The Australian equity market will survive the next year largely intact because although earnings growth will be no more than 5 per cent for most stocks, interest rates will not rise.
BT Investment Management's head of equities, Crispin Murray, says returns will be guided by earnings growth of 4 per cent to 5 per cent and the market's rating or price-to-earnings multiple staying flat.
"History says that low interest rates mean markets trade at high multiples and that's where we are today. We don't expect a dramatic shift in interest rates in Australia, a personal view is that rates will stay flat for the next 12 months and therefore we believe the rating can hold," he said on Friday at BTIM's annual meeting in Sydney. BTIM has $13 billion in Australian equities.
For Telstra, Commonwealth Bank of Australia, Wesfarmers and Brambles, "on average, these companies delivered zero EPS (earnings per share) growth in financial year '16 and that just tells you how tough the environment is for corporate Australia," Mr Murray said.
"Earnings growth in the current financial year will actually be quite strong, driven by resources, but the rest of the market still remains low single digit."
Among the fund manager's key positions are Caltex, Qantas, BHP, Amcor, Metcash, Resmed and ANZ.
"We've seen continued corporate disruption, we've seen the effect of Aldi on the retail sector, there's a lot of chat about Amazon coming in. The effects of NBN have been material, so this is very much a dramatically changing environment and as investors we have to be agile."
'Dramatic shift'
The outperformance of industrials and banks was evidence that three years of dominance from the bond proxies such as real estate investment trusts and infrastructure is "coming to an end". "That's a dramatic shift in the direction of what performs in this market."
Mr Murray described TPG as a "very good" telco that the market misread by giving it a high rating at a time when earnings growth was grinding lower. "At the very time that growth was slowing, the equity market was putting this stock at its biggest ever premium valuation," he said.

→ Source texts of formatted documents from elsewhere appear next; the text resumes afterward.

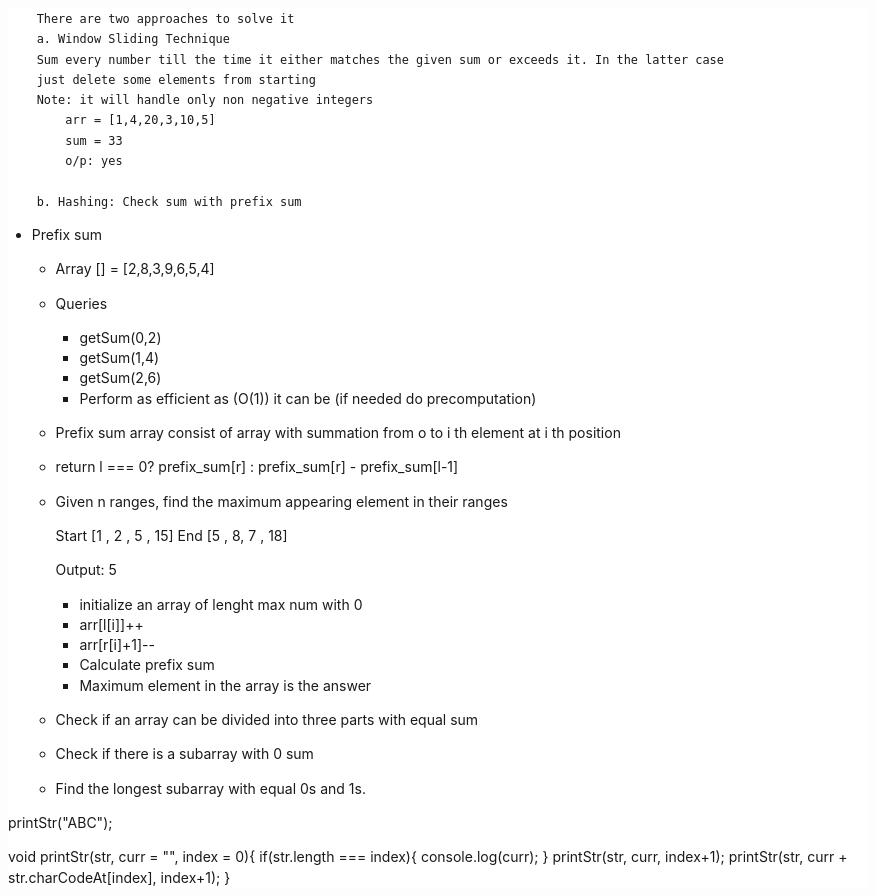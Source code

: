             
        There are two approaches to solve it
        a. Window Sliding Technique
        Sum every number till the time it either matches the given sum or exceeds it. In the latter case
        just delete some elements from starting
        Note: it will handle only non negative integers
            arr = [1,4,20,3,10,5]
            sum = 33
            o/p: yes

        b. Hashing: Check sum with prefix sum
        
* Prefix sum

    - Array [] = [2,8,3,9,6,5,4]
    - Queries 
        - getSum(0,2)  
        - getSum(1,4)
        - getSum(2,6)
        - Perform as efficient as (O(1)) it can be (if needed do precomputation)
    - Prefix sum array consist of array with summation from o to i th element at i th position
    - return l === 0? prefix_sum[r] : prefix_sum[r] - prefix_sum[l-1]

    - Given n ranges, find the maximum appearing element in their ranges

         Start   [1 , 2 , 5 , 15]
         End     [5 , 8,  7 , 18]

         Output: 5 

        - initialize an array of lenght max num with 0 
        - arr[l[i]]++
        - arr[r[i]+1]--
        - Calculate prefix sum
        - Maximum element in the array is the answer

    - Check if an array can be divided into three parts with equal sum

    - Check if there is a subarray with 0 sum

    - Find the longest subarray with equal 0s and 1s.


    

printStr("ABC");

void printStr(str, curr = "", index = 0){
    if(str.length === index){
        console.log(curr);
    }
    printStr(str, curr, index+1);
    printStr(str, curr + str.charCodeAt[index], index+1);
}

The situation ANZ finds itself in is the opposite of TPG, he said, because the momentum money is not behind the stock and expectations have been levelled. He favours the outlook for bad debts and the management team's focus on costs and better capital allocation to higher-return retail businesses away from low-return institutional business.
"What went wrong at ANZ? It was the wrong strategy at the wrong time. The move into Asia, it made sense at one point in the cycle but in recent years it's been a far more challenging environment."
Increased regulation and a deterioration in the cycle became a burden on returns. But that created an opportunity, the fund manager argues. "The double discount, re-based earnings, low valuation. And that's what attracts us, that's what makes us have a look."
He also described Metcash as fulfilling the "self-help" story, and BHP as being "is in a good spot at the moment generating huge amounts of cashflow".
Mr Murray has been at BTIM for 22 years. "If we'd stood here a year ago and talked about the Australian government effectively being in a gridlock, the UK voting to leave the EU and of course the one we all predicted, Trump to win the election, we would have thought 'that person's somewhat eccentric' and the equity market would have probably been down that year.
In fact rolling 12-month returns are up 15 per cent and that is a good reminder that headlines don't drive investment returns but ultimately fundamentals do," he said.